◆ AIM OF THE EXERCISE ◆
Find the word "Coursera" in the data, then copy each line where it is found.

◆ MATERIAL FOR THIS EXERCISE ◆
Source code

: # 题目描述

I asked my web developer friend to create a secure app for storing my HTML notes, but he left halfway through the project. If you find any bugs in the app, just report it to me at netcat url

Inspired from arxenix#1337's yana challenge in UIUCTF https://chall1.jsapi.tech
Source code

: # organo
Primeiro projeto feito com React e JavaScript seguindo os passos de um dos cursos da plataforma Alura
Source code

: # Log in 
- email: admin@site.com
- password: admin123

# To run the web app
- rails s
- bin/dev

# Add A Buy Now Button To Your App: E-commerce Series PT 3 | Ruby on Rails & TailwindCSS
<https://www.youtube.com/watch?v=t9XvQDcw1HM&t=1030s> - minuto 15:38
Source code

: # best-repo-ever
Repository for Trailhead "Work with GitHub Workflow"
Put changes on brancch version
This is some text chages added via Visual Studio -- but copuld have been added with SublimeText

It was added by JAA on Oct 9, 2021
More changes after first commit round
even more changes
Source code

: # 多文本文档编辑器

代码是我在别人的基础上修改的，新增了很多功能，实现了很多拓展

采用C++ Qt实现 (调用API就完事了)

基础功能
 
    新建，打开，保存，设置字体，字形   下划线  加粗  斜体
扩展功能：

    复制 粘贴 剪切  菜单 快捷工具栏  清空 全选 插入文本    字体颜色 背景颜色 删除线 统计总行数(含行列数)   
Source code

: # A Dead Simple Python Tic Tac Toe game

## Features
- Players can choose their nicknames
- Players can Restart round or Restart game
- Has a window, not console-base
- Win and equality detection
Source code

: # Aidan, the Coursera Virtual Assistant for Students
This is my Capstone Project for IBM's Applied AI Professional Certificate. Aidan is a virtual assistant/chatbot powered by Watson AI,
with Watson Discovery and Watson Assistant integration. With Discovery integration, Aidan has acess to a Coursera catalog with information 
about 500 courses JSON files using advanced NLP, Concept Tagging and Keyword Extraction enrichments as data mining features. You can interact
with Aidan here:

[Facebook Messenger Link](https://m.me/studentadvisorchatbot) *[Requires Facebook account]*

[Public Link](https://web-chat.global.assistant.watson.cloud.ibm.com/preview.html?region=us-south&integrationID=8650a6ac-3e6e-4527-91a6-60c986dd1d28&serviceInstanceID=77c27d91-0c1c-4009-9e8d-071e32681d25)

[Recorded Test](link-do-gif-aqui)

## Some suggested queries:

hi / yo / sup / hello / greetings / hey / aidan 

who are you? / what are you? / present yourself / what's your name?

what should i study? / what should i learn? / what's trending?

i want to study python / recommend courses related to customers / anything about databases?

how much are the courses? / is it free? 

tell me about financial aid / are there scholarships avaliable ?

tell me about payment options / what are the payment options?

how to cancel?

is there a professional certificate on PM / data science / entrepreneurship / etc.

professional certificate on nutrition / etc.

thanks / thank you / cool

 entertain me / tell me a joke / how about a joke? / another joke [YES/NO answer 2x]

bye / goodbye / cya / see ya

◆ TASK OUTPUT ◆
: # Aidan, the Coursera Virtual Assistant for Students
with Watson Discovery and Watson Assistant integration. With Discovery integration, Aidan has acess to a Coursera catalog with information 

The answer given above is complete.